Study Assesses Clinical Application of Pediatric AUC For TTE
Clinical application of the first pediatric appropriate use criteria (AUC) for transthoracic echocardiography (TTE) is feasible and found most pediatric TTE to be appropriate, according to a study published Aug. 31 in the Journal of the American College of Cardiology.
As the first pediatric AUC for TTE was recently released, Ritu Sachdeva, MBBS, FACC, from the Emory University School of Medicine and Children’s Healthcare of Atlanta Sibley Heart Center Cardiology in Atlanta, and colleagues sought to determine the clinical applicability of the AUC in pediatric cardiology clinics. They examined 2,655 initial outpatient TTE evaluations ordered by 102 physicians at six centers. The median age of patients was ten years. Data were collected from April to September 2014, prior to the release of the AUC document and, therefore, physicians were unaware of the AUC ratings. Reasons for each TTE were rated as appropriate, may be appropriate, and rarely appropriate based on the document. The primary outcome measure for the study was the number of TTEs ordered for rarely appropriate indications.

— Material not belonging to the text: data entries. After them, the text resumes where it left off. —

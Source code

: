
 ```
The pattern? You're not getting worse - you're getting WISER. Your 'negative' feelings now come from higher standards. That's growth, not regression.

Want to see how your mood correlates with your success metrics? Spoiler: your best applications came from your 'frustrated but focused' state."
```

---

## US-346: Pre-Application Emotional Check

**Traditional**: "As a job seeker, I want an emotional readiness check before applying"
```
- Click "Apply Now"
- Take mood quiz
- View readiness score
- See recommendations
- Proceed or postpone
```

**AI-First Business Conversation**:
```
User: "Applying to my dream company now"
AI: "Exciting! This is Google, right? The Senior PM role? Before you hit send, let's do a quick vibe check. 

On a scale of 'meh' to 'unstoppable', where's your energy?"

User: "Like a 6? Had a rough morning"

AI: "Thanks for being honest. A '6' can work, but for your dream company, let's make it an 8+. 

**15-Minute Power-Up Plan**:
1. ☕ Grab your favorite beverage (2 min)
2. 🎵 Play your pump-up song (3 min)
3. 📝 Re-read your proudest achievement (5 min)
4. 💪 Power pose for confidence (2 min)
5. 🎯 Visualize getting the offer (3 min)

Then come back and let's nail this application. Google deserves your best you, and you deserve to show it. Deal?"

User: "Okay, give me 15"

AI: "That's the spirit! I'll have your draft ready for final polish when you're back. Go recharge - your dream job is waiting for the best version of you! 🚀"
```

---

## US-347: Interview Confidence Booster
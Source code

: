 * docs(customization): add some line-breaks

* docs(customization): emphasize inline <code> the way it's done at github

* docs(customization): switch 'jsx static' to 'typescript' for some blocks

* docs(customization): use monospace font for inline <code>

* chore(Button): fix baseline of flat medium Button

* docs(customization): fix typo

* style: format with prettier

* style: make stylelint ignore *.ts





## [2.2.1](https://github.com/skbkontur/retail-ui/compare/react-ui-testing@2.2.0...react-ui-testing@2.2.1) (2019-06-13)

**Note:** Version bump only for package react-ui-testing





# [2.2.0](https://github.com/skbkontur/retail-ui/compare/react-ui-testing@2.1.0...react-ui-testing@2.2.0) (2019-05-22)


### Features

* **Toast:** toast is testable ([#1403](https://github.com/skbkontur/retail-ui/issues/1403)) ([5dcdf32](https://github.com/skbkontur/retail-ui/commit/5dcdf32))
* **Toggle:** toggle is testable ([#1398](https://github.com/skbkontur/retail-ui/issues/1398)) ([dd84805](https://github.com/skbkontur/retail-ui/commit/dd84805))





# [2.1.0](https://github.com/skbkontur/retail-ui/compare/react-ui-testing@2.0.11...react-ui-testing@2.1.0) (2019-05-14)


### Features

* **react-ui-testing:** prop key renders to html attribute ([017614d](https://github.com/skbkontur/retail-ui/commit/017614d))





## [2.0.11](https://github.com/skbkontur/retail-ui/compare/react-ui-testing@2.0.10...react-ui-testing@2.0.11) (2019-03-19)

Of the total study population, 1,876 (71 percent) of studies were appropriate, 316 (12 percent) were rated may be appropriate and 319 (12 percent) were rarely appropriate. The final 144 (5 percent) studies were unclassifiable as the reason for the TTE was not included in the AUC document. The three most common indications for TTEs rated appropriate were pathologic murmur, exertional chest pain and abnormal ECG without symptoms. For the rates deemed may be appropriate, the most common reasons were positive family history of congenital left-sided heart lesion; chest pain with other symptoms or signs of cardiovascular disease, a benign family history and a normal ECG; and unexplained pre-syncope. The most common rarely appropriate indications were presumptively innocent murmur; syncope with no other symptoms or signs of cardiovascular disease, a benign family history and a normal ECG; and palpitations with no other symptoms of signs of cardiovascular disease, a benign family history, and a normal ECG.
Overall, 85 percent of TTEs were normal. Of the top three TTE appropriate indications, pathologic murmur had the highest yield of abnormal findings and exertional chest pain had the lowest. The majority of abnormal findings for TTEs done for appropriate indications were related to the indication, while only one of seven abnormal finding deemed rarely appropriate was related. The authors also found that most common indication for TTE in children <10 years of age was a murmur (innocent or pathologic), whereas chest pain was the most common indication for those ≥10 years of age. Children with abnormal findings were much younger than those with normal findings.
Lastly, the authors identified gaps in the document to address in future revisions. Under the current AUC, 5 percent of studies were unclassifiable. The authors note that two noteworthy scenarios forming a large portion of the unclassifiable studies were a family history in a member other than a first-degree relative and the ausculatory finding of a click. They also identified 24 unused indications which may be consolidated in future revisions.
Sachdeva et al. conclude that the findings of this study show that educational interventions may reduce the use of TTE for rarely appropriate indications. Moving forward, future studies should evaluate the change in patient care and outcomes as a result of the AUC.
In an editorial comment accompanying the study, Carolyn A. Altman, MD, FACC, recognizes the AUC for TTE as an important first step and lays out eight steps for improving the AUC in the future. Her recommendations include: (1) reassurance to the pediatric cardiology community that the AUC should supplement clinical judgment, not supersede it; (2) improve and broaden applicability of future versions of the AUC; (3) incorporate results of AUC assessments into future documents; (4) consider cost and efficiency for various indications; (5) develop educational programs and tools to improve knowledge of AUC; (6) develop electronic tools to track appropriateness of TTS orders; (7) asses preauthorization and reimbursement over time for pediatric TTE; and (8) evaluate the true impact of AUC on patient care and outcomes.